When Mother and Father would tuck one in bed,
thumbing through books from which they then read.
A nightly occurrence that soothed a child’s soul,
the calming repetition with sleep as its goal.
And how the mind wandered and how it took flight,
to fairyland towers, knight’s armor so bright,
and fairytale princesses, scoundrels and princes
and some wicked-smart animal that eas’ly convinces
our hero to try, to be daring and dauntless,
to challenge the villain, to throw down the gauntlet,
to rescue the victims of ogres or giants,
to find other heroes and make an alliance.
All of the stories we were (hopefully) told
taught us morals and ethics more precious than gold.

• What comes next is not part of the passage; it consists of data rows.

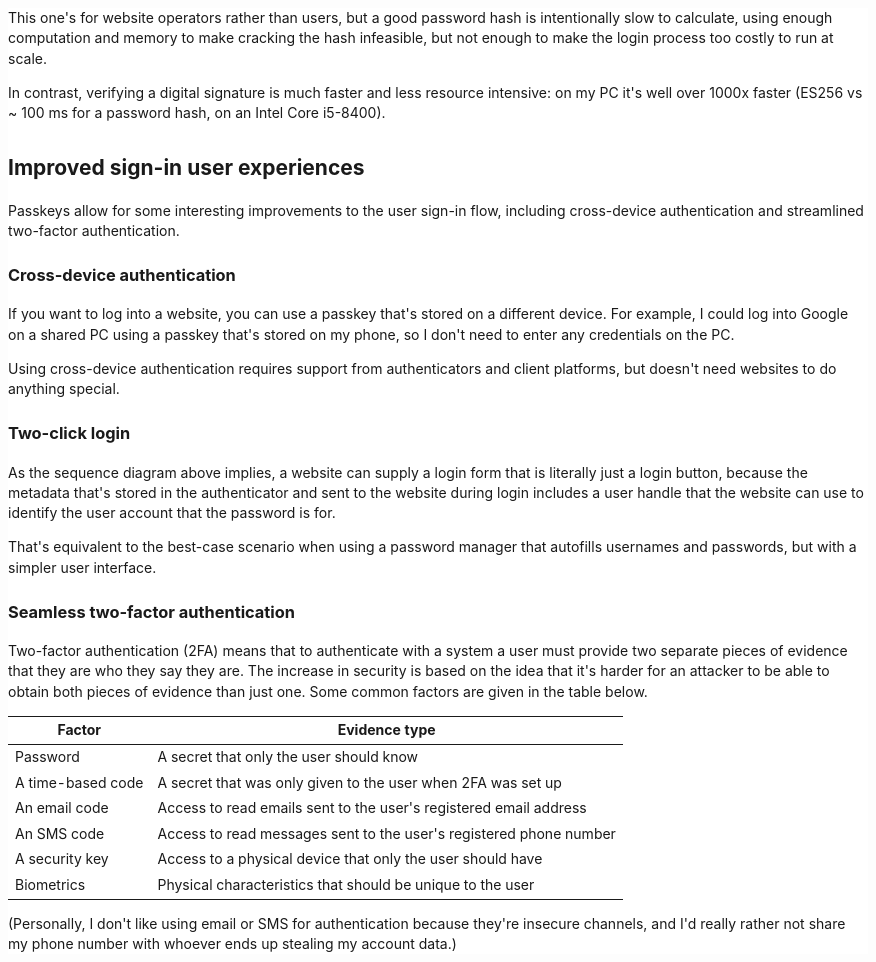 This one's for website operators rather than users, but a good password hash is intentionally slow to calculate, using enough computation and memory to make cracking the hash infeasible, but not enough to make the login process too costly to run at scale.

In contrast, verifying a digital signature is much faster and less resource intensive: on my PC it's well over 1000x faster (ES256 vs ~ 100 ms for a password hash, on an Intel Core i5-8400).

## Improved sign-in user experiences

Passkeys allow for some interesting improvements to the user sign-in flow, including cross-device authentication and streamlined two-factor authentication.

### Cross-device authentication

If you want to log into a website, you can use a passkey that's stored on a different device. For example, I could log into Google on a shared PC using a passkey that's stored on my phone, so I don't need to enter any credentials on the PC.

Using cross-device authentication requires support from authenticators and client platforms, but doesn't need websites to do anything special.

### Two-click login

As the sequence diagram above implies, a website can supply a login form that is literally just a login button, because the metadata that's stored in the authenticator and sent to the website during login includes a user handle that the website can use to identify the user account that the password is for.

That's equivalent to the best-case scenario when using a password manager that autofills usernames and passwords, but with a simpler user interface.

### Seamless two-factor authentication

Two-factor authentication (2FA) means that to authenticate with a system a user must provide two separate pieces of evidence that they are who they say they are. The increase in security is based on the idea that it's harder for an attacker to be able to obtain both pieces of evidence than just one. Some common factors are given in the table below.

| Factor | Evidence type |
|--------|---------------|
| Password | A secret that only the user should know |
| A time-based code | A secret that was only given to the user when 2FA was set up |
| An email code | Access to read emails sent to the user's registered email address |
| An SMS code | Access to read messages sent to the user's registered phone number |
| A security key | Access to a physical device that only the user should have |
| Biometrics | Physical characteristics that should be unique to the user |

(Personally, I don't like using email or SMS for authentication because they're insecure channels, and I'd really rather not share my phone number with whoever ends up stealing my account data.)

And if we are good parents, we do the same,
share adventurous stories with sleep as the aim.
For though they may sleep, they surely will dream
of being the hero in a fairy-tale scheme.
Of being the person whose heart, filled with good,
would stand up for right, as good people should.
And then upon waking, it might make them stronger.
It might make them think, just a little bit longer
about all their actions, about all their deeds,
and to recognize evil and where meanness leads.
It’ll make them be steady, tenacious and tough.
It will help them get through all the days that are rough.
And when in some future, well planned out life,
they’ll think about kids with their husband or wife,
and remember with fondness their tender upbringing
and stride into parenthood, full armor, sword ringing.